Let, the equation of the circle be

$x^2+y^2+2gx+2fy+c=0$.................(1)

whose centre is $(-g,-f)$.

According to the problem $(-g,-f)$ lies on the line $4x+3y=2$, then

$-4g-3f=2$

or, $4g+3f=-2$...............(2)

Since, the lines $x+y+4=0$ and $7x-y+4=0$ touch the circle, then the distance between the centre and each lines are equal and it equals to the radius of the circle.

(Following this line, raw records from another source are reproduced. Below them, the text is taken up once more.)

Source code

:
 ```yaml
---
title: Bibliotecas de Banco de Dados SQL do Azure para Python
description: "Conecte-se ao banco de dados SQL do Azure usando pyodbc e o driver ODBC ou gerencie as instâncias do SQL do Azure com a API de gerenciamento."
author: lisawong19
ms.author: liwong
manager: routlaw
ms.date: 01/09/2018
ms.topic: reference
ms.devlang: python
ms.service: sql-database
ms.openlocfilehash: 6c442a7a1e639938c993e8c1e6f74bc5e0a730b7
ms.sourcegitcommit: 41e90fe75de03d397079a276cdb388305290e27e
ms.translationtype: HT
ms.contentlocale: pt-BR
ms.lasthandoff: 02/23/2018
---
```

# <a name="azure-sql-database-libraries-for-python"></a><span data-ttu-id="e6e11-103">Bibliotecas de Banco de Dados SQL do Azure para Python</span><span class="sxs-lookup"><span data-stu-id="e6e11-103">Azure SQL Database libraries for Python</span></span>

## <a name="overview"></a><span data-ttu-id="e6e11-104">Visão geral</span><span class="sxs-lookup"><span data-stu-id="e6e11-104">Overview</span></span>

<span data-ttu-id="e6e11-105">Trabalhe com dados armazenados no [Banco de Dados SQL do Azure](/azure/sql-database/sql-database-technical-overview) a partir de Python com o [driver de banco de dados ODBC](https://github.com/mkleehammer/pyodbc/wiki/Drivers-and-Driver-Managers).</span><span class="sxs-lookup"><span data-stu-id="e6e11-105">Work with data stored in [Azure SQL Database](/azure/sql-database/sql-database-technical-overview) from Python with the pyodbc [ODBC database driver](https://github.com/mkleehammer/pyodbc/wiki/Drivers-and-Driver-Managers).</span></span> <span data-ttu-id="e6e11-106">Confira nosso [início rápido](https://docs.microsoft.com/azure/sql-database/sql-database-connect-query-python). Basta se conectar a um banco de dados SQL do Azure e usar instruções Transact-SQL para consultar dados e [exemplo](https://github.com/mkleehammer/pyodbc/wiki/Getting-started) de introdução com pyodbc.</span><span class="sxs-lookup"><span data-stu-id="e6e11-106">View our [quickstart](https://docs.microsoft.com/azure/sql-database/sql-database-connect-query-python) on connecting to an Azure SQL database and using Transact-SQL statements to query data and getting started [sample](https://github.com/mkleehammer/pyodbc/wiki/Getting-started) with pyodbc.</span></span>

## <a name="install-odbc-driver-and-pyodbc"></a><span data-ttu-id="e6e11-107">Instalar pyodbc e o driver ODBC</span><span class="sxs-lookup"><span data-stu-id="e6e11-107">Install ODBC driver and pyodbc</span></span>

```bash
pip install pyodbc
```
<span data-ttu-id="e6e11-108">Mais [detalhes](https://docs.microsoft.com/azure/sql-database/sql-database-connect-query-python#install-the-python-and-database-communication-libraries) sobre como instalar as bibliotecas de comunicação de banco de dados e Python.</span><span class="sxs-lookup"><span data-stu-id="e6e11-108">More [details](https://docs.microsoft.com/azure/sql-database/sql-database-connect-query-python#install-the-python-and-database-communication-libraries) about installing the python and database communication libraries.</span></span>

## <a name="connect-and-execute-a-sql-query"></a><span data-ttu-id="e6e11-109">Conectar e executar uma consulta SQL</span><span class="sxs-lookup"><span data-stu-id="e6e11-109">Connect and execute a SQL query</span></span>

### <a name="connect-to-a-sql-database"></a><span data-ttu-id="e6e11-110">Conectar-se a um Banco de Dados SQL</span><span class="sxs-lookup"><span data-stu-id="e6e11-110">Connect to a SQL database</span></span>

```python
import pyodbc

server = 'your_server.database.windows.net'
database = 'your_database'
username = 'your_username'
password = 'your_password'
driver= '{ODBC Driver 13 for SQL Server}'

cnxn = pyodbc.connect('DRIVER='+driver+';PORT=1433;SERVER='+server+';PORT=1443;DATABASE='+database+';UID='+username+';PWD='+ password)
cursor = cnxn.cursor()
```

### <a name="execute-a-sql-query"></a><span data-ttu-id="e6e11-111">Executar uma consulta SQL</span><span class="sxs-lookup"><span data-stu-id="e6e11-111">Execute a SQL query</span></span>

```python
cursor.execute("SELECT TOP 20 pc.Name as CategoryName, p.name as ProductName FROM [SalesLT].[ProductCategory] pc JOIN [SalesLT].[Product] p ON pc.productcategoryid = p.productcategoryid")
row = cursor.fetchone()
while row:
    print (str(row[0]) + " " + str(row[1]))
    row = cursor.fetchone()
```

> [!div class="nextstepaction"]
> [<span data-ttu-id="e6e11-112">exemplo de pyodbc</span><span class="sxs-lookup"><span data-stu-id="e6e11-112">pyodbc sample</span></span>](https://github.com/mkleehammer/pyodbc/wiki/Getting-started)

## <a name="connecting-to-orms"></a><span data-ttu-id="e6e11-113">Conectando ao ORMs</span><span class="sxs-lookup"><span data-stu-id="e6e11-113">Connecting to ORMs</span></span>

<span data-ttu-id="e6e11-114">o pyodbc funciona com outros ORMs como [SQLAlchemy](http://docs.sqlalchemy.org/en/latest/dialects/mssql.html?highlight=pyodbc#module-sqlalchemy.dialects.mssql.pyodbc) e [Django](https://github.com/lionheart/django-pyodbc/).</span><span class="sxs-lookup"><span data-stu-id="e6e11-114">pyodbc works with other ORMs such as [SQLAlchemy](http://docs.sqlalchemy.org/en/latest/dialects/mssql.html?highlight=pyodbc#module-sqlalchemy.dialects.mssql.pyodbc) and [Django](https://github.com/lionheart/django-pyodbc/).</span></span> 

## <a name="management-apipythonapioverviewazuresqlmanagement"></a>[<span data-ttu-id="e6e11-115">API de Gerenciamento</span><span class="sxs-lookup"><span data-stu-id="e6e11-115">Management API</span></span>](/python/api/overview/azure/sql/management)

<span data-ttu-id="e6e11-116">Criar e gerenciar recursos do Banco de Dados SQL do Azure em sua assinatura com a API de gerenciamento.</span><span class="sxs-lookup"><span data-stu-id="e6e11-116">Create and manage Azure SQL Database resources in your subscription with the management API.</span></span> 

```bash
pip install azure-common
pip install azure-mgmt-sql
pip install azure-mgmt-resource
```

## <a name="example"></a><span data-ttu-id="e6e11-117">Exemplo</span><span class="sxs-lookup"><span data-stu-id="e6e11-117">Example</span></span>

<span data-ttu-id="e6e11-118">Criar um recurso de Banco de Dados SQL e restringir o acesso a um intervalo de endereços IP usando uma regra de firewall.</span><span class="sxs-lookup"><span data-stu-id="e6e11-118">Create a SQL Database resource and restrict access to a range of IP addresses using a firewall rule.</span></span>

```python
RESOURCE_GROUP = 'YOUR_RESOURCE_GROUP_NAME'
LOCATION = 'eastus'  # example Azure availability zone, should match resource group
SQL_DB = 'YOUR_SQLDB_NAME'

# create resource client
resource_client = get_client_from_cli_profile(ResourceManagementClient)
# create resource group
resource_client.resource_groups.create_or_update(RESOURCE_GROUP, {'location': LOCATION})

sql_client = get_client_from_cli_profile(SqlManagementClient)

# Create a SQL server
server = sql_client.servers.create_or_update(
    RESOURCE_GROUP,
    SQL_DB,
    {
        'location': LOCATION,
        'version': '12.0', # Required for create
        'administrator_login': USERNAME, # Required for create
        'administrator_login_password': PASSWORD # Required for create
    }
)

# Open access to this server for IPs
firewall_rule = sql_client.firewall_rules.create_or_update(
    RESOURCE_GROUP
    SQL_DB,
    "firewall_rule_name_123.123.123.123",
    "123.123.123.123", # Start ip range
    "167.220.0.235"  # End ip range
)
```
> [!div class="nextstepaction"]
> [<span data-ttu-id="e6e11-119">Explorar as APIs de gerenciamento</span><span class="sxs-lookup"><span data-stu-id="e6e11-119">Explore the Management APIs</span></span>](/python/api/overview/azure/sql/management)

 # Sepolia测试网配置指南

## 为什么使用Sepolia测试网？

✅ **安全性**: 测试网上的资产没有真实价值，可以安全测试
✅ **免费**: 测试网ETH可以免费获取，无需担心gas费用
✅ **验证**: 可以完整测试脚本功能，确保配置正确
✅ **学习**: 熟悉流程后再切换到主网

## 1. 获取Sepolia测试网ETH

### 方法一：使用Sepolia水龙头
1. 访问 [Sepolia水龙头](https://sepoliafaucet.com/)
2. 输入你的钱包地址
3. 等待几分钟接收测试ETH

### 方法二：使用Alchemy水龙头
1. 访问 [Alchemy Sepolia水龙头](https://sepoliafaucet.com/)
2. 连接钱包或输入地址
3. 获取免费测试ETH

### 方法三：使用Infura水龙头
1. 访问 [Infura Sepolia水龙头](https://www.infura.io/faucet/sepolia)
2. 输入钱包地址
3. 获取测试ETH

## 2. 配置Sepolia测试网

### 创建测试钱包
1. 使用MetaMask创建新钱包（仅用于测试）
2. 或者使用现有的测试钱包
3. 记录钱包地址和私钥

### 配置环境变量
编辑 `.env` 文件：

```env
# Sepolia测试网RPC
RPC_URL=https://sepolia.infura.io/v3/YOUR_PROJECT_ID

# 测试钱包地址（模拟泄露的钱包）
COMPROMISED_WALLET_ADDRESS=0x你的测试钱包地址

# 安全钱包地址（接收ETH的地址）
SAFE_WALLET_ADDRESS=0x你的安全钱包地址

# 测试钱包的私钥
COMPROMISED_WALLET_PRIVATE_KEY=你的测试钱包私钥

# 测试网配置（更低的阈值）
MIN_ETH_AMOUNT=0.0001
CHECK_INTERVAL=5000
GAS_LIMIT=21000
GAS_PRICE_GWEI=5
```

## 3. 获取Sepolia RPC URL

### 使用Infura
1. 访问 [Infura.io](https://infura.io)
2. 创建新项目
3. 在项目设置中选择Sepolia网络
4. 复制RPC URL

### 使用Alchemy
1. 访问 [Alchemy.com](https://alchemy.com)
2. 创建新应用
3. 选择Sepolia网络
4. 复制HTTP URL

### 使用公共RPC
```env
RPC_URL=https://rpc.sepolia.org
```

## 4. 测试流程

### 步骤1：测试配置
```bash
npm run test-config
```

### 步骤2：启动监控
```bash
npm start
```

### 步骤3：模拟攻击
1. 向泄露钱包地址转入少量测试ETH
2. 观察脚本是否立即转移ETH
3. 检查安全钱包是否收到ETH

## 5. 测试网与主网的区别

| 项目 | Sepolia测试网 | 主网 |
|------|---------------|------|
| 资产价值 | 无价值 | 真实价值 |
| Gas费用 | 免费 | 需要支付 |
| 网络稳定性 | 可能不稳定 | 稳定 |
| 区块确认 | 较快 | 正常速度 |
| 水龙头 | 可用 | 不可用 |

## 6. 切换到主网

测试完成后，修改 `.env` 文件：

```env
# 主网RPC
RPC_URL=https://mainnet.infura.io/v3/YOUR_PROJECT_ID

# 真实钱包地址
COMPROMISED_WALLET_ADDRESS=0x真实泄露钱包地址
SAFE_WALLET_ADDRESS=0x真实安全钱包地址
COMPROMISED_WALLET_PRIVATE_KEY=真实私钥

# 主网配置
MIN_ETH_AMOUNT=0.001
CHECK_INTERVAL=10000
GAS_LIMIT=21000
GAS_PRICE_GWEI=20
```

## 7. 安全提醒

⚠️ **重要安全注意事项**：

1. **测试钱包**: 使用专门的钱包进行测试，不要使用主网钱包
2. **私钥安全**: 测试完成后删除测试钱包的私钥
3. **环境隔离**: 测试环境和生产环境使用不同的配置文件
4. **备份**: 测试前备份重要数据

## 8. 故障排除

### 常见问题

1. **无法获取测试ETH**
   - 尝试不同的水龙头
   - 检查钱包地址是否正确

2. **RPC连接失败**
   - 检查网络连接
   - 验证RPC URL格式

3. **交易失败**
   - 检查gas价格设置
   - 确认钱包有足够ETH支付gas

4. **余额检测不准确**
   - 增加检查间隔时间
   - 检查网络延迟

$\therefore$ distance between the centre of the circle (1) and the line $x+y+4=0$ is $\frac{|-g-f+4|}{\sqrt{2}}=\frac{|g+f-4|}{\sqrt{2}}$.

$\therefore$ distance between the centre of the circle (1) and the line $7x-y+4=0$ is $\frac{|-7g+f+4|}{\sqrt{50}}=\frac{|7g-f-4|}{5\sqrt{2}}$.

Also, the radius of the circle $=\sqrt{g^2+f^2-c}$.

Now, we have the following equations

$\frac{|g+f-4|}{\sqrt{2}}$ $=$ $\frac{|7g-f-4|}{5\sqrt{2}}$

$\Rightarrow 5(g+f-4)=\pm (7g-f-4)$

$\Rightarrow$ $5(g+f-4)=(7g-f-4)$ and $5(g+f-4)=-(7g-f-4)$

$\Rightarrow 2g-6f=-16$..........(3) and $3g+f=6$........(4)

Now, solving (2) and (3) we get,

$g=-2,f=2$

and solving (2) and (4) we get,

$g=4,f=-6$.

Also, $\frac{|g+f-4|}{\sqrt{2}}$ $=$ $\sqrt{g^2+f^2-c}$

or, $(g+f-4{)}^2=2(g^2+f^2-c)$..........(5)

For, $g=-2,f=2$ we get from (5),

$2(4+4-c)=(-4{)}^2$

or, $c=0$

and for $g=4,f=-6$ we get from (5),

$2(16+36-c)=(-6{)}^2$

or, $c=34$.

Then equation of the circles are

$x^2+y^2-4x+4x=0$ and $x^2+y^2+8x-12x+34=0$.

or, $(x-2{)}^2+(y+2{)}^2=8$ and $(x+4{)}^2+(y-6{)}^2=18$.